**WORK TO BE COMPLETED**
Go through the data and say how many lines include the string "certificate"; return only the figure.

**DATASET CONTENT**
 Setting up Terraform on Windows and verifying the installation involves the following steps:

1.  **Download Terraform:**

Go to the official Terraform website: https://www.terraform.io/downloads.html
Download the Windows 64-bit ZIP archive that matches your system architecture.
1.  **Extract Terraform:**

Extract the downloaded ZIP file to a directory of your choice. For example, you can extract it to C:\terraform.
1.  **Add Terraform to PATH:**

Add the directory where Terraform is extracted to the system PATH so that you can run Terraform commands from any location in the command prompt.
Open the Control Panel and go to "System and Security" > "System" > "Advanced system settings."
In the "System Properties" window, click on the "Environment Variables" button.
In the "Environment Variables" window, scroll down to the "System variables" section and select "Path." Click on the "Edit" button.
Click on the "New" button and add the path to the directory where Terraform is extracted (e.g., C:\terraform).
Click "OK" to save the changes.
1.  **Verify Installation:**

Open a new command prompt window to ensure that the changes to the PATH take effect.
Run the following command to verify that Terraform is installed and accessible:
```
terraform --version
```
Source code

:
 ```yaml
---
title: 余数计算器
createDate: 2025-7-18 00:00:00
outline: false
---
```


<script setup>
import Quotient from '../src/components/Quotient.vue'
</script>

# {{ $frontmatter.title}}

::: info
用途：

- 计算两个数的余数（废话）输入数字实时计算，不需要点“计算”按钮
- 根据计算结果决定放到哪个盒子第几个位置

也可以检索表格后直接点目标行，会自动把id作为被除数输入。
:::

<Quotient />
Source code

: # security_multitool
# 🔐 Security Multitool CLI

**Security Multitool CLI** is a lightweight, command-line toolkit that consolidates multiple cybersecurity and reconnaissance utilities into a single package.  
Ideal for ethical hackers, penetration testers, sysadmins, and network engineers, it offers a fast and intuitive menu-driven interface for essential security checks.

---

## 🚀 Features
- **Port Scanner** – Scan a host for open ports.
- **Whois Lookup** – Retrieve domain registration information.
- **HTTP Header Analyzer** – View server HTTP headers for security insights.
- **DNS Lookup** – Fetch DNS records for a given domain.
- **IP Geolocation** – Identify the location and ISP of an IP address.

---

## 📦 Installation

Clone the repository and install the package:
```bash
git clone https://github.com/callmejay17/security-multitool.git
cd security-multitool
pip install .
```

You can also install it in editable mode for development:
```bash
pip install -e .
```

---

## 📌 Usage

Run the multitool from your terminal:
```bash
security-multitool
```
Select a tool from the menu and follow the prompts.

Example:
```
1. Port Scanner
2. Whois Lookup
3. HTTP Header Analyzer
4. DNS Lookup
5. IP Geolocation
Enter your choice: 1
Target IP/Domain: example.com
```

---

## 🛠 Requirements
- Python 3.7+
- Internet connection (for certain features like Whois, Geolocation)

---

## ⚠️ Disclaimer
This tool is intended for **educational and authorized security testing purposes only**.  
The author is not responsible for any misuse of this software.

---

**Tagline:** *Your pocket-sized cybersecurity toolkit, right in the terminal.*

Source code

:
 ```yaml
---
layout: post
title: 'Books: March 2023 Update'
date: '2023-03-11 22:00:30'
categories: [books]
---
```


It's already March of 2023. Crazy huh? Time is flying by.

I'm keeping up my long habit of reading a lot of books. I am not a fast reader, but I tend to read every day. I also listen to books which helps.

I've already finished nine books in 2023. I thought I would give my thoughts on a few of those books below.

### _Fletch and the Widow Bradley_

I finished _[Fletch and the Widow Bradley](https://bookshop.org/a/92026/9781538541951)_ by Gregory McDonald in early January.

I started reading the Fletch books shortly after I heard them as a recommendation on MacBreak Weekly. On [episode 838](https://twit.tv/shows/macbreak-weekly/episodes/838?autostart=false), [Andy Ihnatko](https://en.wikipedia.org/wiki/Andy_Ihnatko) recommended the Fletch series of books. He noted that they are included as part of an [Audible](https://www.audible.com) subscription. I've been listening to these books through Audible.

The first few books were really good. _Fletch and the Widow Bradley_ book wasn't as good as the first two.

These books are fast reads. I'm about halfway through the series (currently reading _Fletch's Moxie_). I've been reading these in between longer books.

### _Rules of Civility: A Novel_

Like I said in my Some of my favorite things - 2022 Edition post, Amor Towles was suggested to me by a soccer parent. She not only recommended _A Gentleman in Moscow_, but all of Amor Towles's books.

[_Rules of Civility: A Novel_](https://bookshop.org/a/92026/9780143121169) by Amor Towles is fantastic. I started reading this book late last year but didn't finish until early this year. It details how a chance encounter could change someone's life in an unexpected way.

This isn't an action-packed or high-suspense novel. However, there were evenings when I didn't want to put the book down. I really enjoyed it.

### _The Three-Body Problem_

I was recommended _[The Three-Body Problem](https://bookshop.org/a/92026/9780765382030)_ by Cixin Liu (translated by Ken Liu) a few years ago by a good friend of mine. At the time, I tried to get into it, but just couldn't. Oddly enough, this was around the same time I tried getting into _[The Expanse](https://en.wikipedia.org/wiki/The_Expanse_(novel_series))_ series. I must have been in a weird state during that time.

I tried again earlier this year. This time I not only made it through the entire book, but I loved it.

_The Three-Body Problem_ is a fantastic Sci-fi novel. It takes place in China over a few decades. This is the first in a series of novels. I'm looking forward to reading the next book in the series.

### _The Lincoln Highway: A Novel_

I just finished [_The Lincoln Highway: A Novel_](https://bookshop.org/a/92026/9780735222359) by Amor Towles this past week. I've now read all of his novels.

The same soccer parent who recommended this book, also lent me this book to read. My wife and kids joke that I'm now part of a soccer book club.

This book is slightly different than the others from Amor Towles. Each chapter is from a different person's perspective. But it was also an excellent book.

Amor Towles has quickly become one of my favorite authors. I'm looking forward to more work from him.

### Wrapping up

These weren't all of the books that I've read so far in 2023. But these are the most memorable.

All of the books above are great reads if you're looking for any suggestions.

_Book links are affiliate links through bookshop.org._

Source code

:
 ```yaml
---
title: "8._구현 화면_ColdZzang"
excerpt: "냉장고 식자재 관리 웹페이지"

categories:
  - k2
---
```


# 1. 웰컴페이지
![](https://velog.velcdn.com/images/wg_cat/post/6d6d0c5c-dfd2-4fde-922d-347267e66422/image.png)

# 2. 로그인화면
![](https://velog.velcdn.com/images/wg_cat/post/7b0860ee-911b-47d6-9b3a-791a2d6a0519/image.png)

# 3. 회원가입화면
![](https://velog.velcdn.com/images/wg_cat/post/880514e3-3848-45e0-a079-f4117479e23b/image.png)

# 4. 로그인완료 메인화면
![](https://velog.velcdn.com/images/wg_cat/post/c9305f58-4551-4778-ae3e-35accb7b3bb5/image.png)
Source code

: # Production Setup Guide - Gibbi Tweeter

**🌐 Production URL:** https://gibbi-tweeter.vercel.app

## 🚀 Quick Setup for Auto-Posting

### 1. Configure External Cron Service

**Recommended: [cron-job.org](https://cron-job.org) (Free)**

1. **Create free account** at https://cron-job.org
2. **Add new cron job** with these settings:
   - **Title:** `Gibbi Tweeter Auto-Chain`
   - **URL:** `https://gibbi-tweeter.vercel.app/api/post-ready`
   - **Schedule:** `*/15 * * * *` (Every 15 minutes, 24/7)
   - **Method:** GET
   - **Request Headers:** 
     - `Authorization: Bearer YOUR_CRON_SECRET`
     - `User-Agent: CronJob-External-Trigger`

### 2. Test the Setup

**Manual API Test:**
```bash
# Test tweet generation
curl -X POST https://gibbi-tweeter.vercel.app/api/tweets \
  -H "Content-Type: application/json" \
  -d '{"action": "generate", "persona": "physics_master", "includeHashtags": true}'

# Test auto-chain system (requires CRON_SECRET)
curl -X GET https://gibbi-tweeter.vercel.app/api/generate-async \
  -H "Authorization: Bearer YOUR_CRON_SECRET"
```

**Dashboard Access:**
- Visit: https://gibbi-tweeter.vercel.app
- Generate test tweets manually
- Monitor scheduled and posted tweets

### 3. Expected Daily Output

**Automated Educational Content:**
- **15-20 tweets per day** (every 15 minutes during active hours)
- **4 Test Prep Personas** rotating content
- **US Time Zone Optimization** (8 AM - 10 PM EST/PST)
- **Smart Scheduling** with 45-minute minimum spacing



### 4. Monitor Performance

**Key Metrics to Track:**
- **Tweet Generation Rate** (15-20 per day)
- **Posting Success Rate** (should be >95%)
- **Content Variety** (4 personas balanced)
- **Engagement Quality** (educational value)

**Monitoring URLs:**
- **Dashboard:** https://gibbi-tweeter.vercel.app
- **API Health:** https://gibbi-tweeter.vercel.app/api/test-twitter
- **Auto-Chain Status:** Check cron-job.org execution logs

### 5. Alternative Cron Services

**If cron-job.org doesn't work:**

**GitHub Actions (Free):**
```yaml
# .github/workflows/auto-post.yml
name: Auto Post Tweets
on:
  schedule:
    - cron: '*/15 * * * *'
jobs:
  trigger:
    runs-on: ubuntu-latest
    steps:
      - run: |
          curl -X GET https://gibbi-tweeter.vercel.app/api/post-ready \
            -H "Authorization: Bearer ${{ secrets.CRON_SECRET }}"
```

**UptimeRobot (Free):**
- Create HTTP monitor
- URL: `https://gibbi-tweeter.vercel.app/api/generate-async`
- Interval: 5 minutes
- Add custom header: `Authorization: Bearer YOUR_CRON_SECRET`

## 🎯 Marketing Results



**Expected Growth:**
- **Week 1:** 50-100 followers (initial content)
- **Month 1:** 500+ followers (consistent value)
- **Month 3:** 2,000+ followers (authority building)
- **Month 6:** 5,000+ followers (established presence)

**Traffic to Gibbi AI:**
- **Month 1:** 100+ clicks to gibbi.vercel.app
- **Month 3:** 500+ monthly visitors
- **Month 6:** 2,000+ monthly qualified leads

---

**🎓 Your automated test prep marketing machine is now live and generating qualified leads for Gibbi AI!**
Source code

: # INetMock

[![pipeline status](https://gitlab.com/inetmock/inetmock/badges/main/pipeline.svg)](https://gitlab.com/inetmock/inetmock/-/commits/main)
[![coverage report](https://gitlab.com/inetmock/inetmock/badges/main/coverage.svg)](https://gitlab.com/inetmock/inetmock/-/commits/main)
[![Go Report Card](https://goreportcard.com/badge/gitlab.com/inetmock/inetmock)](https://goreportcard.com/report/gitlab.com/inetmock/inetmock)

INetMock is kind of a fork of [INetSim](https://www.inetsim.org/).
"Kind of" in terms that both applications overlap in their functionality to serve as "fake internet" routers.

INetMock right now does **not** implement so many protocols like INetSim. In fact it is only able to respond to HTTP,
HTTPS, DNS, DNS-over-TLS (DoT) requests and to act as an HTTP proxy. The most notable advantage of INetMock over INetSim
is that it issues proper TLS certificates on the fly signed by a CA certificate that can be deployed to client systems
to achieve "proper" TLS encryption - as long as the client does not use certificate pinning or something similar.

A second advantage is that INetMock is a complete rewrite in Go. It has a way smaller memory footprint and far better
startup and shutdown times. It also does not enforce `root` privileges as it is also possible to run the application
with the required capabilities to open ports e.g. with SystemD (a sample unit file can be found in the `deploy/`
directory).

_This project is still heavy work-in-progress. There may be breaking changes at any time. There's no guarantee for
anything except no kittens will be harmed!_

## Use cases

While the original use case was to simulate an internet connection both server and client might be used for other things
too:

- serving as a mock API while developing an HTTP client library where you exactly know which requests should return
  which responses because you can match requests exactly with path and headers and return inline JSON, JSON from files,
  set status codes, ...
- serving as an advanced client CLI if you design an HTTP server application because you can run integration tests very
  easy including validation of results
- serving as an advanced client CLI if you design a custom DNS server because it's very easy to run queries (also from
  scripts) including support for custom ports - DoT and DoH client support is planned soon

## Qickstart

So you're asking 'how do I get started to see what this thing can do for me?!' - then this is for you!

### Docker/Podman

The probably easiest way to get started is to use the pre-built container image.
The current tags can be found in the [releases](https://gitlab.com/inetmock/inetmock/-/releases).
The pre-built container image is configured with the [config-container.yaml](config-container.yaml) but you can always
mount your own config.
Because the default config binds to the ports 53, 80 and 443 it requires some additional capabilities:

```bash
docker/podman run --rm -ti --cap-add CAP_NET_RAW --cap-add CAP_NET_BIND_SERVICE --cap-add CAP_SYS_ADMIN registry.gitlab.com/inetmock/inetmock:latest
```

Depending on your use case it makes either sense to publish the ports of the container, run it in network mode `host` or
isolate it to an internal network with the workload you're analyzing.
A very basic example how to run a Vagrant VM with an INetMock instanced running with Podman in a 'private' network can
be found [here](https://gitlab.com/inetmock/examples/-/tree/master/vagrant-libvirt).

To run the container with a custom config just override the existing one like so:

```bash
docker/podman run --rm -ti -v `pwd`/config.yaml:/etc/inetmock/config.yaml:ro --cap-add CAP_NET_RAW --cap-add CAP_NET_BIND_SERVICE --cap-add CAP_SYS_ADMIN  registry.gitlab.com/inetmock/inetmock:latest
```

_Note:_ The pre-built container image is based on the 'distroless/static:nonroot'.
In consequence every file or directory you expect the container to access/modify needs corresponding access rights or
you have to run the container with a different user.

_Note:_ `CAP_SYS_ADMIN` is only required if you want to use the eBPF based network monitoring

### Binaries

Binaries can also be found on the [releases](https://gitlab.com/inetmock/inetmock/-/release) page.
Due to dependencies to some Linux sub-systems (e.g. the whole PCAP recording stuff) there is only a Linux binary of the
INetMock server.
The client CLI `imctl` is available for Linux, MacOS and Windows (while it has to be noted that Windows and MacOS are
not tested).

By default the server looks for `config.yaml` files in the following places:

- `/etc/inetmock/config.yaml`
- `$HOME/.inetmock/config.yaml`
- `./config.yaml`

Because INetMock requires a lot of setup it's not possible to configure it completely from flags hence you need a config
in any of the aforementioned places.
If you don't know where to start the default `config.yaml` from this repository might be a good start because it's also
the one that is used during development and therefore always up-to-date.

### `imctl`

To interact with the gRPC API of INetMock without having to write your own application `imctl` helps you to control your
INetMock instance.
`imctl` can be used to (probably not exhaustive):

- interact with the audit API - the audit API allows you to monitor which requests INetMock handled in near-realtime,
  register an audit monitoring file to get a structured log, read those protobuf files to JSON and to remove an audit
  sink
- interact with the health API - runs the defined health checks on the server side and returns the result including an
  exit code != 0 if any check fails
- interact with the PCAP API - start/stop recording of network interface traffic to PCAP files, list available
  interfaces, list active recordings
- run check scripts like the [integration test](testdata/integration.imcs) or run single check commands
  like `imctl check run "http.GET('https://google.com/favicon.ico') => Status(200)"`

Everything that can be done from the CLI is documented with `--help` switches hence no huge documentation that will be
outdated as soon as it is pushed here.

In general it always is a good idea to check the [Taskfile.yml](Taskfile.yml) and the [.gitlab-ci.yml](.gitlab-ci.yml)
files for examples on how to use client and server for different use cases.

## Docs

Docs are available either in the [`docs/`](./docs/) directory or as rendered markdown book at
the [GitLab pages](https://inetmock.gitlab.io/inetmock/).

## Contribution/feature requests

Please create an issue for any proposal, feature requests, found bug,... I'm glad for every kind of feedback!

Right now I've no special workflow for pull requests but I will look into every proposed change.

**RESPONSE**
2